== What to produce ==
Please output exactly the run of lines that starts at the line with "- **总经理**: 覃铭" and ends at the last line of the records below.

(Collected data entries)
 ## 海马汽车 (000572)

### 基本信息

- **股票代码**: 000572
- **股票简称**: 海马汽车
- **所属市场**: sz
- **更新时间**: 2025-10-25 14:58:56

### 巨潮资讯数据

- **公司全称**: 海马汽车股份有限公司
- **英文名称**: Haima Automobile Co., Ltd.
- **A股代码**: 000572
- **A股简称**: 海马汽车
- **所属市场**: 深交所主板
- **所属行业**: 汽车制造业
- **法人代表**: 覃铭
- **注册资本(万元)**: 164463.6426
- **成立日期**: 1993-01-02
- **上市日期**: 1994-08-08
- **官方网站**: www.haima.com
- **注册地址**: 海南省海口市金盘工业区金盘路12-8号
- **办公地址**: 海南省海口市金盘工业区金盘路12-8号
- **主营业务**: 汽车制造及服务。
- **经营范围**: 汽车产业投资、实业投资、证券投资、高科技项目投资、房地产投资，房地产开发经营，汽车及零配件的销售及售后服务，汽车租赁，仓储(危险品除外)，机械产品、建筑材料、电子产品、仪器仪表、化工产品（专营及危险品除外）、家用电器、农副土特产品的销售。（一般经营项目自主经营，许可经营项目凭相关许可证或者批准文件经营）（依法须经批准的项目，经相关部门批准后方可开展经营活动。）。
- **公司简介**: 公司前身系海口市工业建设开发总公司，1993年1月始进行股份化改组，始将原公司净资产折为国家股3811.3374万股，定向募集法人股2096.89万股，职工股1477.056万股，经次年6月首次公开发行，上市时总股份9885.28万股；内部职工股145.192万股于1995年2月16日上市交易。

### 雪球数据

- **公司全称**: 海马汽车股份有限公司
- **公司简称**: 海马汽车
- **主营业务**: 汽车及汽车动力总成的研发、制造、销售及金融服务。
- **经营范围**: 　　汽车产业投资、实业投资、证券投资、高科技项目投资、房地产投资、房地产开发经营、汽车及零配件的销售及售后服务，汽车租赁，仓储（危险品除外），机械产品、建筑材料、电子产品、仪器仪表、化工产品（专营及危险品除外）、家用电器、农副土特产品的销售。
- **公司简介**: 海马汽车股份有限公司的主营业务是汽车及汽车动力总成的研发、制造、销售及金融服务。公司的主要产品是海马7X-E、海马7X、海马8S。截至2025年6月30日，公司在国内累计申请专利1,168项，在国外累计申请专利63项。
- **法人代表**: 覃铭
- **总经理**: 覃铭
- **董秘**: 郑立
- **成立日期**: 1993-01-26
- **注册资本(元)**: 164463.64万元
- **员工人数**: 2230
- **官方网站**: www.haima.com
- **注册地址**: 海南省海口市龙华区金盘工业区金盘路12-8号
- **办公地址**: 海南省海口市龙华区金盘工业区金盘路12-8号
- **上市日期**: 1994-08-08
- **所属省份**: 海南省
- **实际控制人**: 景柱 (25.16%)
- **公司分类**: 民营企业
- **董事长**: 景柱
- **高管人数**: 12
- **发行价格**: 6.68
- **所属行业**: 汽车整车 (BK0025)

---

== Answer section ==
- **总经理**: 覃铭
- **董秘**: 郑立
- **成立日期**: 1993-01-26
- **注册资本(元)**: 164463.64万元
- **员工人数**: 2230
- **官方网站**: www.haima.com
- **注册地址**: 海南省海口市龙华区金盘工业区金盘路12-8号
- **办公地址**: 海南省海口市龙华区金盘工业区金盘路12-8号
- **上市日期**: 1994-08-08
- **所属省份**: 海南省
- **实际控制人**: 景柱 (25.16%)
- **公司分类**: 民营企业
- **董事长**: 景柱
- **高管人数**: 12
- **发行价格**: 6.68
- **所属行业**: 汽车整车 (BK0025)

---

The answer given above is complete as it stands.